The needed upgrades to the county’s system could exceed $12 billion over 15 years, according to Water and Sewer Director John Renfrow.
As it is, the immediate need is likely to be $1.4 billion to update three water-treatment plants in Goulds, North Miami and Virginia Key and replace brittle water lines that are in some cases 50 years old throughout the county — all to meet federal and state regulators’ demands that the county stop violating the Clean Water Act and the terms of the discharge permit.
That’s Step. 1. There is no alternative but to pay up and get going after decades of neglect and a county penchant for taking money out of the sewer fund to balance the county’s overall budget.
Step. 2: The county needs a long-range plan that is continuously updating water and sewer lines.
Right now, Miami-Dade County Mayor Carlos Gimenez has projected a 9-percent rate hike in the water bill for the 2013-14 fiscal year, followed by 6 percent increases for three years after that. But for this year, no increase, which should be reconsidered. As Commissioner Lynda Bell suggested at a recent meeting, increasing water rates gradually, starting now, would be best.
A mix of bonds and higher water bills will have to cover the costs of this long-term project, and build reserves so that in another 20 years the county isn’t scrambling again to catch up and creating a potential public health crisis in the process.
Mr. Renfrow said the first bond issue of $300 million, which commissioners would have to approve, would be needed by this coming spring. That money would be used to start work on the most critical portions in disrepair, those now in federal regulators’ crosshairs.
Mr. Gimenez, a fiscal conservative, has to lead on this issue if he wants to attract new industries to the county that offer better paying jobs. Sunshine and surf only go so far. The mayor and county commissioners would be wise to have a consistent get-the-word-out campaign to constituents about why the upgrades are needed and what’s at stake if we delay.
Tourism, for one, would be a bust if pipes keep failing. Imagine what a major break in sewer lines would do to Miami Beach, which already has experienced several sewer breakdowns in the past few years. Imagine that it would happen during the winter months when international tourists come for arts festivals and shows. About 100 miles of substandard piping laid out by a now-defunct company, including the sewer main running under Government Cut to Virginia Key, are a catastrophe in the making for this area’s tourism.

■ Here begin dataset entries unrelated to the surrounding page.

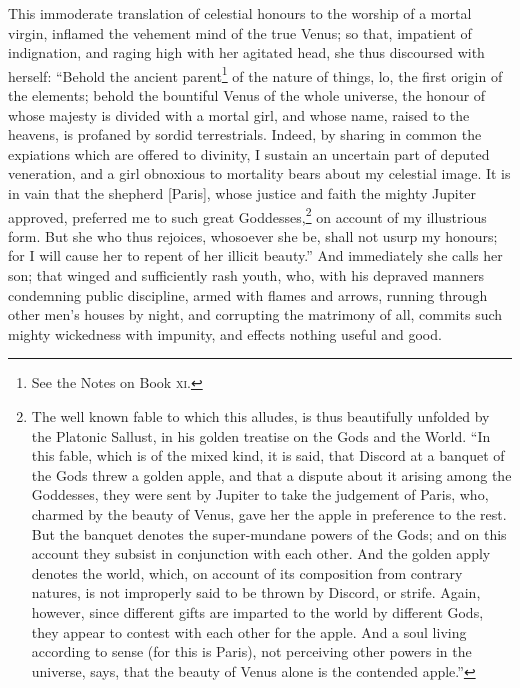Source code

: \documentclass[12pt]{article}
\begin{document}
This immoderate translation of celestial honours to the worship of a mortal
virgin, inflamed the vehement mind of the true Venus; so that, impatient of
indignation, and raging high with her agitated head, she thus discoursed with
herself: ``Behold the ancient parent\footnote{See the Notes on Book
\textsc{xi}.} of the nature of things, lo, the first origin of the elements;
behold the bountiful Venus of the whole universe, the honour of whose majesty
is divided with a mortal girl, and whose name, raised to the heavens, is
profaned by sordid terrestrials. Indeed, by sharing in common the expiations
which are offered to divinity, I sustain an uncertain part of deputed
veneration, and a girl obnoxious to mortality bears about my celestial image.
It is in vain that the shepherd [Paris], whose justice and faith the mighty
Jupiter approved, preferred me to such great Goddesses,\footnote{The well known
fable to which this alludes, is thus beautifully unfolded by the Platonic
Sallust, in his golden treatise on the Gods and the World. ``In this fable,
which is of the mixed kind, it is said, that Discord at a banquet of the Gods
threw a golden apple, and that a dispute about it arising among the Goddesses,
they were sent by Jupiter to take the judgement of Paris, who, charmed by the
beauty of Venus, gave her the apple in preference to the rest. But the banquet
denotes the super-mundane powers of the Gods; and on this account they subsist
in conjunction with each other. And the golden apply denotes the world, which,
on account of its composition from contrary natures, is not improperly said to
be thrown by Discord, or strife. Again, however, since different gifts are
imparted to the world by different Gods, they appear to contest with each other
for the apple. And a soul living according to sense (for this is Paris), not
perceiving other powers in the universe, says, that the beauty of Venus alone
is the contended apple.''} on account of my illustrious form. But she who thus
rejoices, whosoever she be, shall not usurp my honours; for I will cause her to
repent of her illicit beauty.'' And immediately she calls her son; that winged
and sufficiently rash youth, who, with his depraved manners condemning public
discipline, armed with flames and arrows, running through other men's houses by
night, and corrupting the matrimony of all, commits such mighty wickedness with
impunity, and effects nothing useful and good.
\end{document}
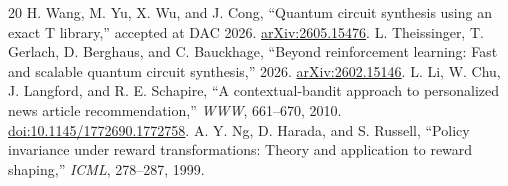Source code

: \documentclass[11pt]{article}
\theoremstyle{definition}\newtheorem{definition}[theorem]{Definition}
\begin{document}
\begin{thebibliography}{20}
 H. Wang, M. Yu, X. Wu, and J. Cong, ``Quantum circuit synthesis using an exact T library,'' accepted at DAC 2026. \href{https://arxiv.org/abs/2605.15476}{arXiv:2605.15476}.
 L. Theissinger, T. Gerlach, D. Berghaus, and C. Bauckhage, ``Beyond reinforcement learning: Fast and scalable quantum circuit synthesis,'' 2026. \href{https://arxiv.org/abs/2602.15146}{arXiv:2602.15146}.
 L. Li, W. Chu, J. Langford, and R. E. Schapire, ``A contextual-bandit approach to personalized news article recommendation,'' \emph{WWW}, 661--670, 2010. \href{https://doi.org/10.1145/1772690.1772758}{doi:10.1145/1772690.1772758}.
 A. Y. Ng, D. Harada, and S. Russell, ``Policy invariance under reward transformations: Theory and application to reward shaping,'' \emph{ICML}, 278--287, 1999.
\end{thebibliography}
\end{document}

There’s no time to waste, and the cities that run their own systems must work with the county in a coordinated way to get it done.
Just in the past two years alone, the county’s antiquated system of 7,500 miles of sewer lines has ruptured more than 65 times, with 47 million gallons of untreated human waste seeping onto streets and into waterways from far South Dade to the Broward County line, according to environmental regulators. The health of Biscayne Bay, a recreational draw for locals and tourists alike, is imperiled, too.
Upgrading the entire system — and keeping up with repairs as needed into the future — is a public health issue and an economic imperative. Get going.